Disfluencies and Human Speech Transcription Errors

Vicky Zayats, Trang Tran, Richard Wright, Courtney Mansfield, Mari Ostendorf,

Electrical & Computer Engineering Department, University of Washington

Linguistics Department, University of Washington


Index Terms: spontaneous speech, perception, disfluencies

1 Introduction

Human errors in transcribing spontaneous speech provide insights into perception of speech and how humans process spoken language. In this study, we investigate mistranscriptions of spontaneous speech, particularly the co-occurrence of errors (or misperceptions) with disfluencies and coarse-grained word classes. The motivation is twofold. First, the analysis of errors can shed light on the function(s) of disfluencies and other spontaneous speech phenomena in conversation. Second, given a better understanding of where errors occur improves our ability to interpret results from assessing automatic algorithms against human transcriptions and associated findings.

Much of the work on misperception has been on read speech in a laboratory environment, where lexical items and grammatical structure can be controlled for. The two transcriptions of Switchboard provide an opportunity to investigate the properties of spontaneous speech associated with perception errors. Our work on spontaneous speech provides new insights by averaging statistics over many instances of different word categories. This allows us to look at phenomena such as disfluencies, where we find higher rates of misperception (assuming mistranscription indicates misperception).

The study is based on the Switchboard Corpus of conversational telephone speech [1, 2], which is a large collection of conversational telephone speech that has been annotated for a number of different types of linguistic structure. Importantly for this study, there are two sets of human transcriptions. The second represents a careful correction of the first, but much of the linguistic annotation is based on an earlier release.

We pose two hypotheses. First, we expect that words which carry more information are less likely to be misperceived, since they tend to be more clearly articulated. Second, we anticipate that disfluent regions will be disproportionately associated with misperceptions, particularly repetition disfluencies. In order to carry out the second analysis, it is necessary to revise the existing disfluency annotation for the more careful transcriptions. We describe an automatic procedure that gives high quality results and make the resulting annotations publicly available.

The paper makes three main contributions. First, we present distributional analyses of the location of transcription errors that confirm our hypotheses, but also point to informal words used in conversation as a high error category. Second, to support the analysis, a new version of disfluency annotated Switchboard is released. Finally, experiments on disfluency detection show that transcription errors impact performance estimates mainly for repair disfluencies.

2 Human Speech Transcription

With the fast improvements in ASR system performance, there have been multiple studies that evaluate human transcription accuracy on a variety of datasets. One of the early studies on human transcription [3] reports error rates across multiple corpora with different level of difficulty and vocabulary sizes ranging from 10 to 65k words.

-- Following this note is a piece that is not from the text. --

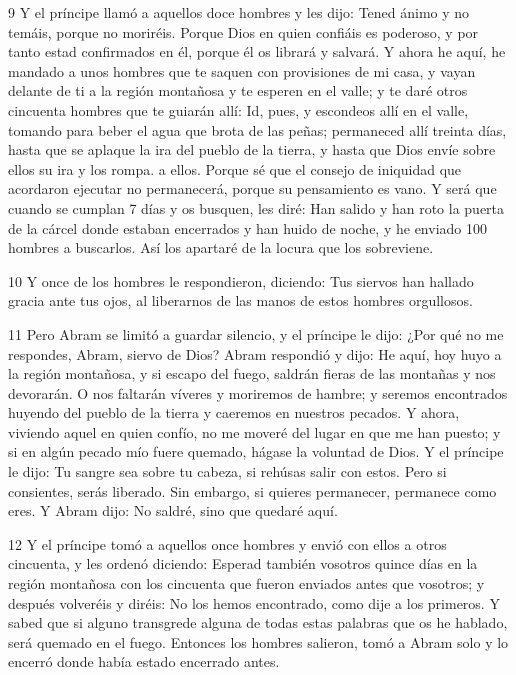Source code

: \par 9 Y el príncipe llamó a aquellos doce hombres y les dijo: Tened ánimo y no temáis, porque no moriréis. Porque Dios en quien confiáis es poderoso, y por tanto estad confirmados en él, porque él os librará y salvará. Y ahora he aquí, he mandado a unos hombres que te saquen con provisiones de mi casa, y vayan delante de ti a la región montañosa y te esperen en el valle; y te daré otros cincuenta hombres que te guiarán allí: Id, pues, y escondeos allí en el valle, tomando para beber el agua que brota de las peñas; permaneced allí treinta días, hasta que se aplaque la ira del pueblo de la tierra, y hasta que Dios envíe sobre ellos su ira y los rompa. a ellos. Porque sé que el consejo de iniquidad que acordaron ejecutar no permanecerá, porque su pensamiento es vano. Y será que cuando se cumplan 7 días y os busquen, les diré: Han salido y han roto la puerta de la cárcel donde estaban encerrados y han huido de noche, y he enviado 100 hombres a buscarlos. Así los apartaré de la locura que los sobreviene.

\par 10 Y once de los hombres le respondieron, diciendo: Tus siervos han hallado gracia ante tus ojos, al liberarnos de las manos de estos hombres orgullosos.

\par 11 Pero Abram se limitó a guardar silencio, y el príncipe le dijo: ¿Por qué no me respondes, Abram, siervo de Dios? Abram respondió y dijo: He aquí, hoy huyo a la región montañosa, y si escapo del fuego, saldrán fieras de las montañas y nos devorarán. O nos faltarán víveres y moriremos de hambre; y seremos encontrados huyendo del pueblo de la tierra y caeremos en nuestros pecados. Y ahora, viviendo aquel en quien confío, no me moveré del lugar en que me han puesto; y si en algún pecado mío fuere quemado, hágase la voluntad de Dios. Y el príncipe le dijo: Tu sangre sea sobre tu cabeza, si rehúsas salir con estos. Pero si consientes, serás liberado. Sin embargo, si quieres permanecer, permanece como eres. Y Abram dijo: No saldré, sino que quedaré aquí.

\par 12 Y el príncipe tomó a aquellos once hombres y envió con ellos a otros cincuenta, y les ordenó diciendo: Esperad también vosotros quince días en la región montañosa con los cincuenta que fueron enviados antes que vosotros; y después volveréis y diréis: No los hemos encontrado, como dije a los primeros. Y sabed que si alguno transgrede alguna de todas estas palabras que os he hablado, será quemado en el fuego. Entonces los hombres salieron, tomó a Abram solo y lo encerró donde había estado encerrado antes.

The human transcription rates in this study varies from 0.1% (on transcribing 10 digits) to 7.4% (keyword spotting) depending on the task and corpora. The study also estimates the error rate for the Switchboard corpus to be 4%, although the reference attributed this number to “personal communication.” Later, independent studies [4, 5, 6] re-evaluated this number using professional transcribers, reporting error rates of 5.1-5.9% and 6.8-11.3% on subsets of the Switchboard (21k words) and CallHome (22k words) corpora, respectively, which are part of NIST 2000 CTS evaluation set. The differences in error rate correspond to how careful the transcribers are, with a quality checking pass improving the average error rate by 5-20% [6]. Another study by LDC on quality of the transcription [7] reveals huge differences in the transcription error rate between very careful (4.1-4.5%) and quick transcription (9.6%) evaluated on the RT-03 evaluation set, which contains subsets of Fisher and Switchboard datasets (76k words in total). The authors report that with very careful transcriptions 95% of annotation discrepancies between multiple transcribers are “judgment calls” due to contractions, rapid or difficult speech, or disfluencies. The authors also notice that with the quick transcriptions, the regions of disfluency are by far the most prevalent contributors to transcriber disagreement across the different languages used in the study. Transcription errors in genres other than conversational telephone speech (broadcast news, broadcast conversation, interviews, and meetings) are approximated at rates 1.3-6.3% in English, 6.1-9.5% in Chinese and 3.1-8.3% in Arabic.

When trying to analyze and compare human and machine errors [6, 8] using NIST 2000 CTS dataset, both papers report function and backchannel words being dominant word categories labeled as errors, though due to a limited data size the statistics on frequent word associated with errors can be unreliable. For example, the most common insertion (by human transcribers) is token ”i” with only 10 occurrences [9]. In comparison, our work explores transcription errors using a large scale dataset (1.3M words), which allows identification of more reliable patterns and more fine-grained analysis of error contexts.

3 Data

Switchboard I – Release 2 [1, 2] is a collection of about 2,400 telephone conversations between strangers, of which 1126 conversations were hand-annotated with disfluencies as part of the Penn Treebank Release 3 dataset [10]. Because human transcribers are imperfect, the original transcripts contained errors, some of which were corrected in the Treebank release. Mississippi State University researchers ran a clean-up project which hand-corrected conversations and produced more accurate word alignments, indicating the type of errors (missed, extra, or substituted) [11], which we will refer to as MsState transcriptions. While they added words associated with disfluencies, they did not re-annotate disfluency (or parse) structure.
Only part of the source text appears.